◆ ASSIGNMENT:
Extract exactly the lines from the top of the records through the line containing "For OTHER sources", and keep pictures out of the copy.

◆ Records contained in a dataset:
++++
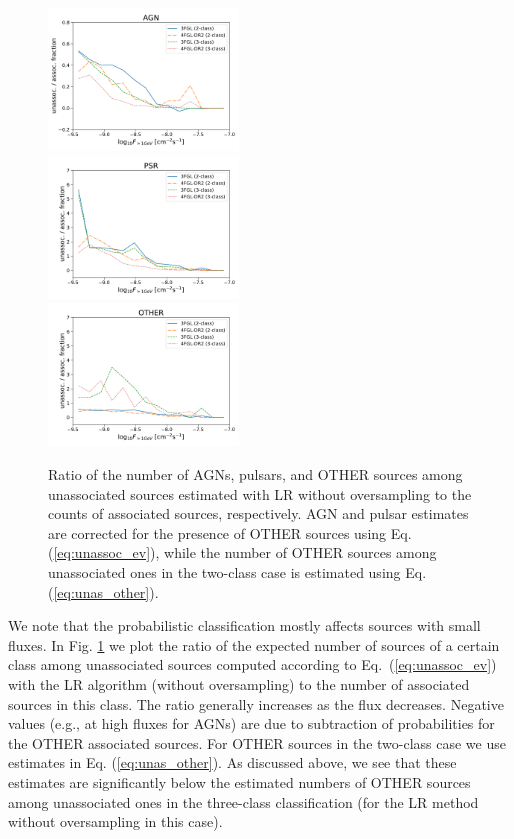 \documentclass[referee]{aa} %
\begin{document}
\begin{figure}[h]
\centering
\includegraphics[width=0.45\textwidth]{plots/N_logS_diff_AGN.pdf} \\
\includegraphics[width=0.45\textwidth]{plots/N_logS_diff_PSR.pdf} \\
\includegraphics[width=0.45\textwidth]{plots/N_logS_diff_OTHER.pdf}
\caption{Ratio of the number of AGNs, pulsars, and OTHER sources among unassociated sources estimated with LR without oversampling
to the counts of associated sources, respectively.
AGN and pulsar estimates are corrected for the presence of OTHER sources using Eq. (\ref{eq:unassoc_ev}),
while the number of OTHER sources among unassociated ones in the two-class case is estimated using Eq. (\ref{eq:unas_other}).
} 
\label{fig:unass_vs_ass_frac}
\end{figure}


We note that the probabilistic classification mostly affects sources with small fluxes.
In Fig. \ref{fig:unass_vs_ass_frac} we plot the ratio of the expected number of sources of a certain class among unassociated sources
computed according to Eq.~(\ref{eq:unassoc_ev}) with the LR algorithm (without oversampling) to the number of associated sources in this class.
The ratio generally increases as the flux decreases.
Negative values (e.g., at high fluxes for AGNs) are due to subtraction of probabilities for the OTHER associated sources.
For OTHER sources in the two-class case we use estimates in Eq. (\ref{eq:unas_other}).
As discussed above, we see that these estimates are significantly below the estimated numbers of OTHER sources among unassociated ones in the three-class classification (for the LR method without oversampling in this case).
\end{document}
++++
◆ SOLUTION BELOW:
 \documentclass[referee]{aa} %
\begin{document}
\begin{figure}[h]
\centering
\includegraphics[width=0.45\textwidth]{plots/N_logS_diff_AGN.pdf} \\
\includegraphics[width=0.45\textwidth]{plots/N_logS_diff_PSR.pdf} \\
\includegraphics[width=0.45\textwidth]{plots/N_logS_diff_OTHER.pdf}
\caption{Ratio of the number of AGNs, pulsars, and OTHER sources among unassociated sources estimated with LR without oversampling
to the counts of associated sources, respectively.
AGN and pulsar estimates are corrected for the presence of OTHER sources using Eq. (\ref{eq:unassoc_ev}),
while the number of OTHER sources among unassociated ones in the two-class case is estimated using Eq. (\ref{eq:unas_other}).
} 
\label{fig:unass_vs_ass_frac}
\end{figure}


We note that the probabilistic classification mostly affects sources with small fluxes.
In Fig. \ref{fig:unass_vs_ass_frac} we plot the ratio of the expected number of sources of a certain class among unassociated sources
computed according to Eq.~(\ref{eq:unassoc_ev}) with the LR algorithm (without oversampling) to the number of associated sources in this class.
The ratio generally increases as the flux decreases.
Negative values (e.g., at high fluxes for AGNs) are due to subtraction of probabilities for the OTHER associated sources.
For OTHER sources in the two-class case we use estimates in Eq. (\ref{eq:unas_other}).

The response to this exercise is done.